4:3 Look, 1  you have instructed 2  many;

you have strengthened 3  feeble hands. 4 

4:4 Your words have supported 5  those

who stumbled, 6 

and you have strengthened the knees

that gave way. 7 

1 tn The deictic particle הִנֵּה (hinneh, “behold”) summons attention; it has the sense of “consider, look.”

2 tn The verb יָסַר (yasar) in the Piel means “to correct,” whether by words with the sense of teach, or by chastening with the sense of punish, discipline. The double meaning of “teach” and “discipline” is also found with the noun מוּסָר (musar).

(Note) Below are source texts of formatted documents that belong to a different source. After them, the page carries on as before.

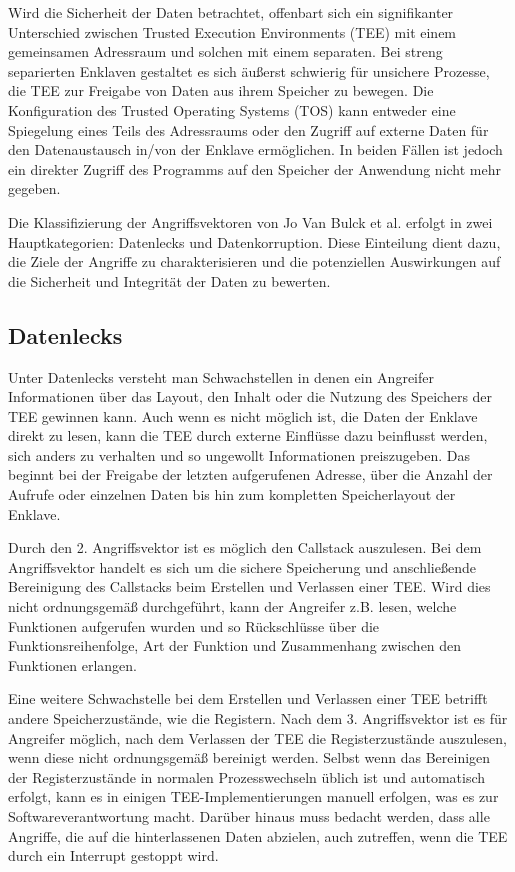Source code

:Wird die Sicherheit der Daten betrachtet, offenbart sich ein signifikanter Unterschied zwischen Trusted Execution Environments (TEE) mit einem gemeinsamen Adressraum und solchen mit einem separaten. Bei streng separierten Enklaven gestaltet es sich äußerst schwierig für unsichere Prozesse, die TEE zur Freigabe von Daten aus ihrem Speicher zu bewegen. Die Konfiguration des Trusted Operating Systems (TOS) kann entweder eine Spiegelung eines Teils des Adressraums oder den Zugriff auf externe Daten für den Datenaustausch in/von der Enklave ermöglichen. In beiden Fällen ist jedoch ein direkter Zugriff des Programms auf den Speicher der Anwendung nicht mehr gegeben.

Die Klassifizierung der Angriffsvektoren von Jo Van Bulck et al. erfolgt in zwei Hauptkategorien: Datenlecks und Datenkorruption. Diese Einteilung dient dazu, die Ziele der Angriffe zu charakterisieren und die potenziellen Auswirkungen auf die Sicherheit und Integrität der Daten zu bewerten.

\subsection{Datenlecks}
Unter Datenlecks versteht man Schwachstellen in denen ein Angreifer Informationen über das Layout, den Inhalt oder die Nutzung des Speichers der TEE gewinnen kann. Auch wenn es nicht möglich ist, die Daten der Enklave direkt zu lesen, kann die TEE durch externe Einflüsse dazu beinflusst werden, sich anders zu verhalten und so ungewollt Informationen preiszugeben. Das beginnt bei der Freigabe der letzten aufgerufenen Adresse, über die Anzahl der Aufrufe oder einzelnen Daten bis hin zum kompletten Speicherlayout der Enklave. 

Durch den 2. Angriffsvektor ist es möglich den Callstack auszulesen. Bei dem Angriffsvektor handelt es sich um die sichere Speicherung und anschließende Bereinigung des Callstacks beim Erstellen und Verlassen einer TEE. Wird dies nicht ordnungsgemäß durchgeführt, kann der Angreifer z.B. lesen, welche Funktionen aufgerufen wurden und so Rückschlüsse über die Funktionsreihenfolge, Art der Funktion und Zusammenhang zwischen den Funktionen erlangen. 

Eine weitere Schwachstelle bei dem Erstellen und Verlassen einer TEE betrifft andere Speicherzustände, wie die Registern. Nach dem 3. Angriffsvektor ist es für Angreifer möglich, nach dem Verlassen der TEE die Registerzustände auszulesen, wenn diese nicht ordnungsgemäß bereinigt werden. Selbst wenn das Bereinigen der Registerzustände in normalen Prozesswechseln üblich ist und automatisch erfolgt, kann es in einigen TEE-Implementierungen manuell erfolgen, was es zur Softwareverantwortung macht. Darüber hinaus muss bedacht werden, dass alle Angriffe,  die auf die hinterlassenen Daten abzielen, auch zutreffen, wenn die TEE durch ein Interrupt gestoppt wird.

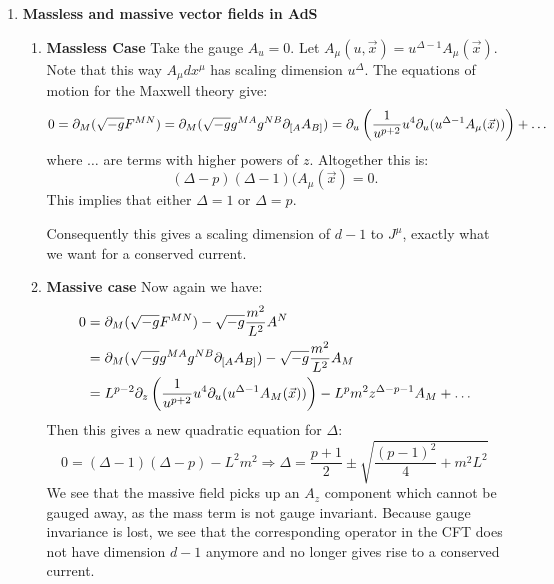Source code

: \documentclass[11pt, class=article, crop=false]{standalone}
\begin{document}
\begin{enumerate}
	\item \textbf{Massless and massive vector fields in AdS}
	\begin{enumerate}
		\item \textbf{Massless Case} Take the gauge $A_u = 0$. Let $A_\mu (u, \vec x) = u^{\Delta - 1} A_\mu (\vec x)$. Note that this way $A_\mu dx^\mu$ has scaling dimension $u^\Delta$. The equations of motion for the Maxwell theory give:
		\[
			0 = \partial_M (\sqrt{-g} F^{MN}) = \partial_M (\sqrt{-g} g^{M A} g^{N B} \partial_{\small[ A} A_{B\small]}) = \partial_{u} \left( \frac{1}{u^{p+2}} u^{4} \partial_{u} (u^{\Delta-1} A_\mu(\vec x)) \right) + \dots
		\]
		 where $\dots$ are terms with higher powers of $z$. Altogether this is:
		 \[
		 	(\Delta - p)(\Delta - 1) (A_\mu (\vec x) = 0.
		 \]
		 This implies that either $\Delta = 1$ or $\Delta = p$.
		 
		
		Consequently this gives a scaling dimension of $d-1$ to $J^\mu$, exactly what we want for a conserved current. 
		
		\item \textbf{Massive case} Now again we have:
		\[
		\begin{aligned}
			0 &= \partial_M (\sqrt{-g} F^{MN}) - \sqrt{-g} \frac{m^2}{L^2} A^N\\
			& = \partial_M (\sqrt{-g} g^{MA} g^{NB} \partial_{\small[ A} A_{B\small]}) - \sqrt{-g} \frac{m^2}{L^2} A_M\\
			& = L^{p-2} \partial_{z} \left( \frac{1}{u^{p+2}} u^{4} \partial_u (u^{\Delta-1} A_M(\vec x)) \right) - L^{p} m^2 z^{\Delta-p-1} A_M + \dots
		\end{aligned}
		\]
		Then this gives a new quadratic equation for $\Delta$:
		\[
			0 = (\Delta - 1) (\Delta - p) - L^2 m^2 \Rightarrow \Delta = \frac{p+1}{2} \pm \sqrt{\frac{(p-1)^2}{4} + m^2 L^2}
		\]
		We see that the massive field picks up an $A_z$ component which cannot be gauged away, as the mass term is not gauge invariant. Because gauge invariance is lost, we see that the corresponding operator in the CFT does not have dimension $d-1$ anymore and no longer gives rise to a conserved current.
		

\end{enumerate}
\end{enumerate}
\end{document}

3 tn The parallelism again uses a perfect verb in the first colon and an imperfect in the second; but since the sense of the line is clearly what Job has done in the past, the second verb may be treated as a preterite, or a customary imperfect – what Job repeatedly did in the past (GKC 315 §107.e). The words in this verse may have double meanings. The word יָסַר (yasar, “teach, discipline”) may have the idea of instruction and correction, but also the connotation of strength (see Y. Hoffmann, “The Use of Equivocal Words in the First Speech of Eliphaz [Job IV–V],” VT 30 [1980]: 114-19).

4 tn The “feeble hands” are literally “hands hanging down.” This is a sign of weakness, helplessness, or despondency (see 2 Sam 4:1; Isa 13:7).

5 tn Both verbs in this line are imperfects, and probably carry the same nuance as the last verb in v. 3, namely, either customary imperfect or preterite. The customary has the aspect of stressing that this was what Job used to do.

6 tn The form is the singular active participle, interpreted here collectively. The verb is used of knees that give way (Isa 35:3; Ps 109:24).

7 tn The expression is often translated as “feeble knees,” but it literally says “the bowing [or “tottering”] knees.” The figure is one who may be under a heavy load whose knees begin to shake and buckle (see also Heb 12:12).

sn Job had been successful at helping others not be crushed by the weight of trouble and misfortune. It is easier to help others than to preserve a proper perspective when one’s self is afflicted (E. Dhorme, Job, 44).